§ Problem details: Once you find the line containing "### 3. 备份策略", please retype it and every line after it to the end of the entries, exactly and with nothing added.

§ Given records:
▼▼▼

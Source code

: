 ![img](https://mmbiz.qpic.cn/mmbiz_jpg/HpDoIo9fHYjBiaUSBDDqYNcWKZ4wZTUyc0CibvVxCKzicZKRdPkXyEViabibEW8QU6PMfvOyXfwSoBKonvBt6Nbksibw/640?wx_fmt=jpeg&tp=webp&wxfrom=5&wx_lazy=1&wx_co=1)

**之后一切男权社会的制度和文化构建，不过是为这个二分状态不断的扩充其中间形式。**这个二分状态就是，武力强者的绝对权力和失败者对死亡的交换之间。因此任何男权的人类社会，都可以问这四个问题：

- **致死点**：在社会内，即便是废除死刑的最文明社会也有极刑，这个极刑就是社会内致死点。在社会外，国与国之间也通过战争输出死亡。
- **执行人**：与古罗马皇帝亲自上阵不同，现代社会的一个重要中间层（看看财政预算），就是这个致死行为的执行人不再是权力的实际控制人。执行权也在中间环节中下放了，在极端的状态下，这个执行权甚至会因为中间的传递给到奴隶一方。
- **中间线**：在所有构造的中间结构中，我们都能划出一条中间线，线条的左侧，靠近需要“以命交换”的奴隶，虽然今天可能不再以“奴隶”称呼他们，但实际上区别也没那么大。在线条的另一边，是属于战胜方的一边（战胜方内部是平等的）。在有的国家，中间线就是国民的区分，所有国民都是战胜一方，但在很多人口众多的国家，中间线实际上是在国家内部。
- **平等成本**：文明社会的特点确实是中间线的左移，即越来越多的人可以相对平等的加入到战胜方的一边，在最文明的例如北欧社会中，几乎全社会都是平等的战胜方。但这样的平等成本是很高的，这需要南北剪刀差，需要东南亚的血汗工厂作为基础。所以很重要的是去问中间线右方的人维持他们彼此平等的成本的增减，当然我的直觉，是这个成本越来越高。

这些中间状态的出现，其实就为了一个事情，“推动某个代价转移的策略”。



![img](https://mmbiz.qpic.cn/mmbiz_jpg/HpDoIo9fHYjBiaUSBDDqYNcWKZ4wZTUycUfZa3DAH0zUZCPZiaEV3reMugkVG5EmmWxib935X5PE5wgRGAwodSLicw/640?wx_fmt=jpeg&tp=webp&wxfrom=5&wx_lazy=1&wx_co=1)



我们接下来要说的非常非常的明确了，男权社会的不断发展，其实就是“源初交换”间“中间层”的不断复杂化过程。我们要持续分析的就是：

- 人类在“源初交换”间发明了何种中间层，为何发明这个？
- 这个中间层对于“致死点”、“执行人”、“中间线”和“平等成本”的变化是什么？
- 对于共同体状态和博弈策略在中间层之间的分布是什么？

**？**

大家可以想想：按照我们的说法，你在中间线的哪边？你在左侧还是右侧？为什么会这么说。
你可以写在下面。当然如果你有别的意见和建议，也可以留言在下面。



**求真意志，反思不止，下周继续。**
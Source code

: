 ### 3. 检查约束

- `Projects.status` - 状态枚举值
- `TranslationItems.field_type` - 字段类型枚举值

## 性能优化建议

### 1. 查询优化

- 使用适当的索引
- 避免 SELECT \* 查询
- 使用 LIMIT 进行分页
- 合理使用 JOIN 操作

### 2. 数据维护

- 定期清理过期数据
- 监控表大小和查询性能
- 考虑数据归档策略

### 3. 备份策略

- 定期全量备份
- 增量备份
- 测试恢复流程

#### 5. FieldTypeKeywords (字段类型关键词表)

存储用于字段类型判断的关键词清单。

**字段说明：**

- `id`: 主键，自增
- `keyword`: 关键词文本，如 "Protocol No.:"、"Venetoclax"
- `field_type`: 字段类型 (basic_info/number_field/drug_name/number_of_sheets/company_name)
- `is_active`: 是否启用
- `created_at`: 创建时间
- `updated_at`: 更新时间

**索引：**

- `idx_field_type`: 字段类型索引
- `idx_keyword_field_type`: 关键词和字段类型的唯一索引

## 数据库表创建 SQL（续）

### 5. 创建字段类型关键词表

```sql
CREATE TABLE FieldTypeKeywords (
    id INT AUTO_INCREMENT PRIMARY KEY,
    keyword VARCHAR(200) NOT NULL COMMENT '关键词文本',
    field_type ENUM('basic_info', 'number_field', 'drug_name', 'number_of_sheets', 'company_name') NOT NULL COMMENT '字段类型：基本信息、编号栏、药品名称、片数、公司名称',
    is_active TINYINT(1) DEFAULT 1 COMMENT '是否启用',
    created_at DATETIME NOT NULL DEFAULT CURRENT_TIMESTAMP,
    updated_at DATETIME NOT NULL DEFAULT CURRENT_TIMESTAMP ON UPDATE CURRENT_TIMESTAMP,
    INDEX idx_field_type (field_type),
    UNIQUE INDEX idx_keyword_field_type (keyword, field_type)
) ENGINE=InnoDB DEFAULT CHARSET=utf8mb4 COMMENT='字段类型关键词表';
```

▲▲▲

§ Exercise answer:
### 3. 备份策略

- 定期全量备份
- 增量备份
- 测试恢复流程

#### 5. FieldTypeKeywords (字段类型关键词表)

存储用于字段类型判断的关键词清单。

**字段说明：**

- `id`: 主键，自增
- `keyword`: 关键词文本，如 "Protocol No.:"、"Venetoclax"
- `field_type`: 字段类型 (basic_info/number_field/drug_name/number_of_sheets/company_name)
- `is_active`: 是否启用
- `created_at`: 创建时间
- `updated_at`: 更新时间

**索引：**

- `idx_field_type`: 字段类型索引
- `idx_keyword_field_type`: 关键词和字段类型的唯一索引

## 数据库表创建 SQL（续）

### 5. 创建字段类型关键词表

```sql
CREATE TABLE FieldTypeKeywords (
    id INT AUTO_INCREMENT PRIMARY KEY,
    keyword VARCHAR(200) NOT NULL COMMENT '关键词文本',
    field_type ENUM('basic_info', 'number_field', 'drug_name', 'number_of_sheets', 'company_name') NOT NULL COMMENT '字段类型：基本信息、编号栏、药品名称、片数、公司名称',
    is_active TINYINT(1) DEFAULT 1 COMMENT '是否启用',
    created_at DATETIME NOT NULL DEFAULT CURRENT_TIMESTAMP,
    updated_at DATETIME NOT NULL DEFAULT CURRENT_TIMESTAMP ON UPDATE CURRENT_TIMESTAMP,
    INDEX idx_field_type (field_type),
    UNIQUE INDEX idx_keyword_field_type (keyword, field_type)
) ENGINE=InnoDB DEFAULT CHARSET=utf8mb4 COMMENT='字段类型关键词表';
```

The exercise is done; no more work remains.